*PROBLEM DETAILS*
One part of the entries below is wanted: the lines from the one containing "El proyecto es" through the one containing "### New features". Write those out exactly and nothing else.

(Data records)
Start of Block
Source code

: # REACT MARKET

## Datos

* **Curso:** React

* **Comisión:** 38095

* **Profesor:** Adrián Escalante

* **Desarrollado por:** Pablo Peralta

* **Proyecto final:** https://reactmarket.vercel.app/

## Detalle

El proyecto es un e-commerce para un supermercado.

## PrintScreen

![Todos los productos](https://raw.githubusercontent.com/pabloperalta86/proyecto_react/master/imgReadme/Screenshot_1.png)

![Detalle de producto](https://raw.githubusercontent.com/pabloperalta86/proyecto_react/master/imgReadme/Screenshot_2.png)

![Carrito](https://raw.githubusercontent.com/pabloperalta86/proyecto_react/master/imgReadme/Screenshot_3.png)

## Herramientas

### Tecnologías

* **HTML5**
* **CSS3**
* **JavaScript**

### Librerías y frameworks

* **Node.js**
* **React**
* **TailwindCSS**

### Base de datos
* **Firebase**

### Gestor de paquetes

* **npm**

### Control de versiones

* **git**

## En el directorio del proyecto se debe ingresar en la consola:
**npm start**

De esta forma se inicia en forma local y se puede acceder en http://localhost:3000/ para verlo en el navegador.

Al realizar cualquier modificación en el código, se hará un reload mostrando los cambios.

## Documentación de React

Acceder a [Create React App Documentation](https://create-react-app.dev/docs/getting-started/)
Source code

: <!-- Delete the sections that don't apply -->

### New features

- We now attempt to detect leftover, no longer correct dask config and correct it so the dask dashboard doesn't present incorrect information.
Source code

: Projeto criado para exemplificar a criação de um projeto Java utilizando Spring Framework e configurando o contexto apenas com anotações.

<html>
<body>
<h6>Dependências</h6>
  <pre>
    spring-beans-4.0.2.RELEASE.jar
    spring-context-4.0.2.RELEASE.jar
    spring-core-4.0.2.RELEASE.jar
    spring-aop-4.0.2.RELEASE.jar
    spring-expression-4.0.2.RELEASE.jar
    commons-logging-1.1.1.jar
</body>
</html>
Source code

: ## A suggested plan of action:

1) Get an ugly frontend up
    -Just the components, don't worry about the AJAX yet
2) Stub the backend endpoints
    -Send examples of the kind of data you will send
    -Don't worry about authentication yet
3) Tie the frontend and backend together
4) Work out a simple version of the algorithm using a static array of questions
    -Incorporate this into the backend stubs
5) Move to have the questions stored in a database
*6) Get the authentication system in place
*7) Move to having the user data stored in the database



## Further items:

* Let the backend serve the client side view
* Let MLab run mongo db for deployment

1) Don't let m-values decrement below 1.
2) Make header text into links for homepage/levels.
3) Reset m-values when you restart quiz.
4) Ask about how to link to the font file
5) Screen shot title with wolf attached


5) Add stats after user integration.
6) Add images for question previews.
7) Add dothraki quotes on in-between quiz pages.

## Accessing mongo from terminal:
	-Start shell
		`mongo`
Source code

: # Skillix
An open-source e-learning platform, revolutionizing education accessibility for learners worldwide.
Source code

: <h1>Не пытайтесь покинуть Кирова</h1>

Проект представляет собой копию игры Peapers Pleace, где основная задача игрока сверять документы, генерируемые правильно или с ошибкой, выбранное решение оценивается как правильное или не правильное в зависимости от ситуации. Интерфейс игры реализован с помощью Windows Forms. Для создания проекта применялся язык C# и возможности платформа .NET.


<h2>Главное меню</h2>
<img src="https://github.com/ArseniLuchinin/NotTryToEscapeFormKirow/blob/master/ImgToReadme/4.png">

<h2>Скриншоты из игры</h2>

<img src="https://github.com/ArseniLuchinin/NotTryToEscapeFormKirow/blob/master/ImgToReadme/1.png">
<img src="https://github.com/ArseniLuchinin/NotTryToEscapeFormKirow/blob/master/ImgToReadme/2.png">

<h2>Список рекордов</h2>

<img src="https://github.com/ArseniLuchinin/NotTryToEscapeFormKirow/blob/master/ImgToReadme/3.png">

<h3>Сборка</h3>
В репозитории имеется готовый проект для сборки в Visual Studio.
End of Block
*TASK OUTPUT*
El proyecto es un e-commerce para un supermercado.

## PrintScreen

![Todos los productos](https://raw.githubusercontent.com/pabloperalta86/proyecto_react/master/imgReadme/Screenshot_1.png)

![Detalle de producto](https://raw.githubusercontent.com/pabloperalta86/proyecto_react/master/imgReadme/Screenshot_2.png)

![Carrito](https://raw.githubusercontent.com/pabloperalta86/proyecto_react/master/imgReadme/Screenshot_3.png)

## Herramientas

### Tecnologías

* **HTML5**
* **CSS3**
* **JavaScript**

### Librerías y frameworks

* **Node.js**
* **React**
* **TailwindCSS**

### Base de datos
* **Firebase**

### Gestor de paquetes

* **npm**

### Control de versiones

* **git**

## En el directorio del proyecto se debe ingresar en la consola:
**npm start**

De esta forma se inicia en forma local y se puede acceder en http://localhost:3000/ para verlo en el navegador.

Al realizar cualquier modificación en el código, se hará un reload mostrando los cambios.

## Documentación de React

Acceder a [Create React App Documentation](https://create-react-app.dev/docs/getting-started/)
Source code

: <!-- Delete the sections that don't apply -->

### New features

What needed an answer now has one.